The “casting” of the Puppy Bowl began way back in July. Rescue groups send in “headshots” of prospective pups (“next to soda cans just so I can get a sense of how big they are”) and the grueling process of picking the starting lineup (brought to you by Pedigree!) begins.

“I try not to say yes to every one,” Toporoff said. “But I’m a sucker.”

Animal Planet would not disclose how much advertising revenue is generated by the Puppy Bowl, but it’s certainly not chopped liver (or ground meat products). Last year’s game drew its highest viewership ever among the demos that marketers cover, including 726,000 25-to-54-year-olds, up 65 percent, according to Nielsen estimates. And while the audience is largely female, Puppy Bowl VII’s male viewership was up 69 percent over the previous iteration.

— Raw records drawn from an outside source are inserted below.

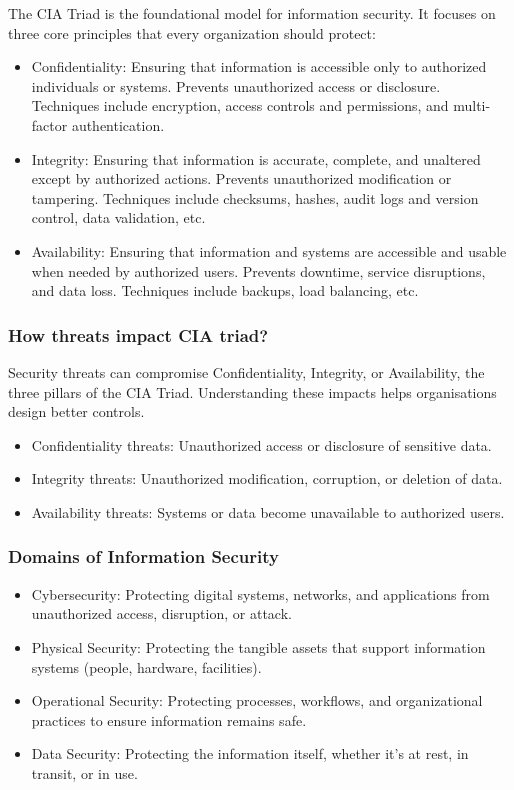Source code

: \indent 

The CIA Triad is the foundational model for information security. It focuses on three core principles that every organization should protect:

\begin{itemize}
    \item Confidentiality: Ensuring that information is accessible only to authorized individuals or systems. Prevents unauthorized access or disclosure. Techniques include encryption, access controls and permissions, and multi-factor authentication.
    \item Integrity: Ensuring that information is accurate, complete, and unaltered except by authorized actions. Prevents unauthorized modification or tampering. Techniques include checksums, hashes, audit logs and version control, data validation, etc.
    \item Availability: Ensuring that information and systems are accessible and usable when needed by authorized users. Prevents downtime, service disruptions, and data loss. Techniques include backups, load balancing, etc.
\end{itemize}

\subsubsection{How threats impact CIA triad?}

\indent 

Security threats can compromise Confidentiality, Integrity, or Availability, the three pillars of the CIA Triad. Understanding these impacts helps organisations design better controls.

\begin{itemize}
    \item Confidentiality threats: Unauthorized access or disclosure of sensitive data.
    \item Integrity threats: Unauthorized modification, corruption, or deletion of data.
    \item Availability threats: Systems or data become unavailable to authorized users.
\end{itemize}

\subsubsection{Domains of Information Security}

\begin{itemize}
    \item Cybersecurity: Protecting digital systems, networks, and applications from unauthorized access, disruption, or attack.
    \item Physical Security: Protecting the tangible assets that support information systems (people, hardware, facilities).
    \item Operational Security: Protecting processes, workflows, and organizational practices to ensure information remains safe.
    \item Data Security: Protecting the information itself, whether it’s at rest, in transit, or in use.
\end{itemize}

Like its NFL counterpart, virtually everything about the Puppy Bowl is sponsored, and blue-chip marketers like Subaru and Disney have bought integrated ad spots.

The Puppy Bowl has been a boon to AnimalPlanet.com, too. Puppy Bowl VII generated 4.6 million page views, up 30 percent over 2010. The 400,000 visitors to the Puppy Bowl site on Super Sunday 2011 represented a 47 percent increase over the year before. And the Puppy Bowl has more than 47,000 fans on Facebook.

On Twitter, three Puppy Bowl-related topics were trending on the day of last year’s game, with #PuppyBowl second only to #SuperBowl–which was a Chevy-sponsored tweet.

Even the ref of the Puppy Bowl becomes a media darling. By the time Puppy Bowl VIII airs, Schachner, who’s in his first year, will have done the “Today” show, “CBS This Morning,” Fox News, ESPN’s “SportsNation” and the NASDAQ opening bell.

Schnacher, it’s worth noting, does not own a dog. He has catfish.